Another solution to smart grid communications gaining traction is the intelligent, wireless field area network (FAN), which is really a combination and extension of the following:
The familiar local area network (LAN), which connects computers within the same building, for example, Ethernet (generally 100 Mbps to 1 Gbps)
A metropolitan area network (MAN), which spans several buildings in the same city or town
A wide area network (WAN), which generally connects several LANs and is not restricted to a geographical location, although it might be confined within the bounds of a state or country. The technology, which offers high-speed communication, also is expensive. The Internet is an example of a worldwide public WAN.
According to EPRI, FANs will provide critical infrastructure for the second wave of information and communication technology (ICT)-enabled utility systems. The first wave, which ran roughly from 2007 to 2010 in North America and Europe, saw the introduction of smart meters, advanced metering infrastructure (AMI), which uses proprietary narrowband wireless or existing power lines to communicate meter readings as well as voltage and outage information, and some distributed energy resources (DER) — but no real integration with distribution supervisory control and data acquisition (D-SCADA) and other utility operations.
The second wave, which really just began worldwide this year, has three elements:
Infrastructure that is extensible or designed with future growth in mind
The ability to support a high level of DER penetration
The high reliability necessary for machine-to-machine (for example, sensor-to-controller) applications and more hierarchical/distributed control, including fast fault location, recovery, and automated ectionalization and restoration (ASR).
Tim Godfrey, EPRI's senior project manager, says some FANs will work alongside existing utility communications systems, while others will replace existing systems. “Utilities first have to decide whether it's easier to fund these new systems as CAPEX [capital expenditures] or OPEX [operational expenditures].”
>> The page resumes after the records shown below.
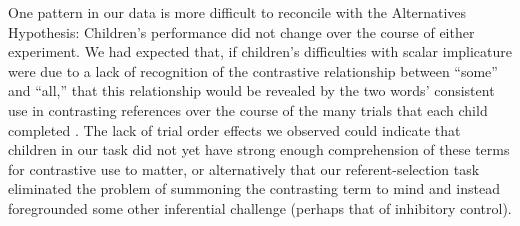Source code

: \documentclass[man]{apa2}
\begin{document}
{One pattern in our data is more difficult to reconcile with the Alternatives Hypothesis: Children's performance did not change over the course of either experiment. We had expected that, if children's difficulties with scalar implicature were due to a lack of recognition of the contrastive relationship between ``some'' and ``all,'' that this relationship would be revealed by the two words' consistent use in contrasting references over the course of the many trials that each child completed  \cite{skordos2014}. 
The lack of trial order effects we observed could indicate that children in our task did not yet have strong enough comprehension of these terms for contrastive use to matter, or alternatively that our referent-selection task eliminated the problem of summoning the contrasting term to mind and instead foregrounded some other inferential challenge (perhaps that of inhibitory control). 





}
\end{document}
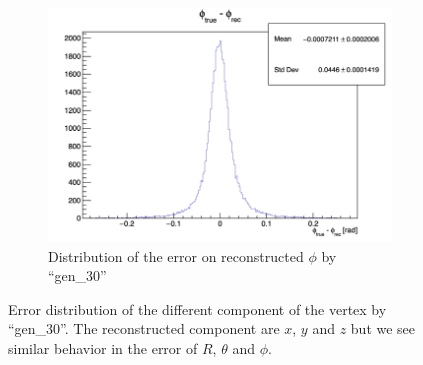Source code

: \documentclass[../main.tex]{subfiles}
\begin{document}
\begin{figure}[ht]
\begin{subfigure}[t]{0.32\linewidth}
    \includegraphics[width=\linewidth]{images/jcnn/vic_cnn/cnn_delta_phi.png}
    \caption{Distribution of the error on reconstructed $\phi$ by ``gen\_30''}
    \label{fig:jcnn:vic_cnn:cnn_delta_phi}
  \end{subfigure}
  \caption{Error distribution of the different component of the vertex by ``gen\_30''. The reconstructed component are $x$, $y$ and $z$ but we see similar behavior in the error of $R$, $\theta$ and $\phi$.}
  \label{fig:jcnn:vic_cnn:cnn_perf}
\end{figure}
\end{document}
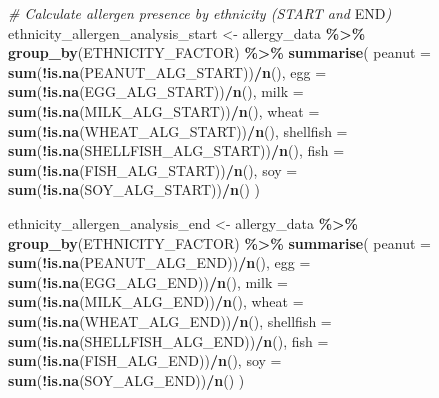 \documentclass[
]{article}
\newenvironment{Shaded}{\begin{snugshade}}{\end{snugshade}}
\newcommand{\AttributeTok}[1]{\textcolor[rgb]{0.13,0.29,0.53}{#1}}
\newcommand{\CommentTok}[1]{\textcolor[rgb]{0.56,0.35,0.01}{\textit{#1}}}
\newcommand{\FunctionTok}[1]{\textcolor[rgb]{0.13,0.29,0.53}{\textbf{#1}}}
\newcommand{\NormalTok}[1]{#1}
\newcommand{\OtherTok}[1]{\textcolor[rgb]{0.56,0.35,0.01}{#1}}
\newcommand{\RegionMarkerTok}[1]{#1}
\newcommand{\SpecialCharTok}[1]{\textcolor[rgb]{0.81,0.36,0.00}{\textbf{#1}}}
\begin{document}
\begin{Shaded}
\begin{Highlighting}[]
\CommentTok{\# Calculate allergen presence by ethnicity (START and }\RegionMarkerTok{END}\CommentTok{)}
\NormalTok{ethnicity\_allergen\_analysis\_start }\OtherTok{\textless{}{-}}\NormalTok{ allergy\_data }\SpecialCharTok{\%\textgreater{}\%}
  \FunctionTok{group\_by}\NormalTok{(ETHNICITY\_FACTOR) }\SpecialCharTok{\%\textgreater{}\%}
  \FunctionTok{summarise}\NormalTok{(}
    \AttributeTok{peanut =} \FunctionTok{sum}\NormalTok{(}\SpecialCharTok{!}\FunctionTok{is.na}\NormalTok{(PEANUT\_ALG\_START))}\SpecialCharTok{/}\FunctionTok{n}\NormalTok{(),}
    \AttributeTok{egg =} \FunctionTok{sum}\NormalTok{(}\SpecialCharTok{!}\FunctionTok{is.na}\NormalTok{(EGG\_ALG\_START))}\SpecialCharTok{/}\FunctionTok{n}\NormalTok{(),}
    \AttributeTok{milk =} \FunctionTok{sum}\NormalTok{(}\SpecialCharTok{!}\FunctionTok{is.na}\NormalTok{(MILK\_ALG\_START))}\SpecialCharTok{/}\FunctionTok{n}\NormalTok{(),}
    \AttributeTok{wheat =} \FunctionTok{sum}\NormalTok{(}\SpecialCharTok{!}\FunctionTok{is.na}\NormalTok{(WHEAT\_ALG\_START))}\SpecialCharTok{/}\FunctionTok{n}\NormalTok{(),}
    \AttributeTok{shellfish =} \FunctionTok{sum}\NormalTok{(}\SpecialCharTok{!}\FunctionTok{is.na}\NormalTok{(SHELLFISH\_ALG\_START))}\SpecialCharTok{/}\FunctionTok{n}\NormalTok{(),}
    \AttributeTok{fish =} \FunctionTok{sum}\NormalTok{(}\SpecialCharTok{!}\FunctionTok{is.na}\NormalTok{(FISH\_ALG\_START))}\SpecialCharTok{/}\FunctionTok{n}\NormalTok{(),}
    \AttributeTok{soy =} \FunctionTok{sum}\NormalTok{(}\SpecialCharTok{!}\FunctionTok{is.na}\NormalTok{(SOY\_ALG\_START))}\SpecialCharTok{/}\FunctionTok{n}\NormalTok{()}
\NormalTok{  )}

\NormalTok{ethnicity\_allergen\_analysis\_end }\OtherTok{\textless{}{-}}\NormalTok{ allergy\_data }\SpecialCharTok{\%\textgreater{}\%}
  \FunctionTok{group\_by}\NormalTok{(ETHNICITY\_FACTOR) }\SpecialCharTok{\%\textgreater{}\%}
  \FunctionTok{summarise}\NormalTok{(}
    \AttributeTok{peanut =} \FunctionTok{sum}\NormalTok{(}\SpecialCharTok{!}\FunctionTok{is.na}\NormalTok{(PEANUT\_ALG\_END))}\SpecialCharTok{/}\FunctionTok{n}\NormalTok{(),}
    \AttributeTok{egg =} \FunctionTok{sum}\NormalTok{(}\SpecialCharTok{!}\FunctionTok{is.na}\NormalTok{(EGG\_ALG\_END))}\SpecialCharTok{/}\FunctionTok{n}\NormalTok{(),}
    \AttributeTok{milk =} \FunctionTok{sum}\NormalTok{(}\SpecialCharTok{!}\FunctionTok{is.na}\NormalTok{(MILK\_ALG\_END))}\SpecialCharTok{/}\FunctionTok{n}\NormalTok{(),}
    \AttributeTok{wheat =} \FunctionTok{sum}\NormalTok{(}\SpecialCharTok{!}\FunctionTok{is.na}\NormalTok{(WHEAT\_ALG\_END))}\SpecialCharTok{/}\FunctionTok{n}\NormalTok{(),}
    \AttributeTok{shellfish =} \FunctionTok{sum}\NormalTok{(}\SpecialCharTok{!}\FunctionTok{is.na}\NormalTok{(SHELLFISH\_ALG\_END))}\SpecialCharTok{/}\FunctionTok{n}\NormalTok{(),}
    \AttributeTok{fish =} \FunctionTok{sum}\NormalTok{(}\SpecialCharTok{!}\FunctionTok{is.na}\NormalTok{(FISH\_ALG\_END))}\SpecialCharTok{/}\FunctionTok{n}\NormalTok{(),}
    \AttributeTok{soy =} \FunctionTok{sum}\NormalTok{(}\SpecialCharTok{!}\FunctionTok{is.na}\NormalTok{(SOY\_ALG\_END))}\SpecialCharTok{/}\FunctionTok{n}\NormalTok{()}
\NormalTok{  )}


\end{Highlighting}
\end{Shaded}
\end{document}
Public utility commissions often look more kindly on recovering capital costs related to the smart grid than, say, monthly fees for cellular service. Of course, adds Godfrey, “Some utilities don't want to deploy a FAN; they're happy with their local carrier's 3G or 4G network. But others say, ‘We need five-nines of reliability (99.999%)’ and may push to deploy their own FAN.”
Such a separate second-wave wireless broadband network could have multiple applications:
Transmission of AMI backhaul data and directly connected smart meters
Automated fault location, isolation, service recovery
Dynamic/granular load modeling and control
Dynamic/granular situational awareness
Integration of distribution and transmission operations
New smart grid applications, such as integration of DER and electric-vehicle charging
Integrated field operations and support, mobile data and voice over Internet.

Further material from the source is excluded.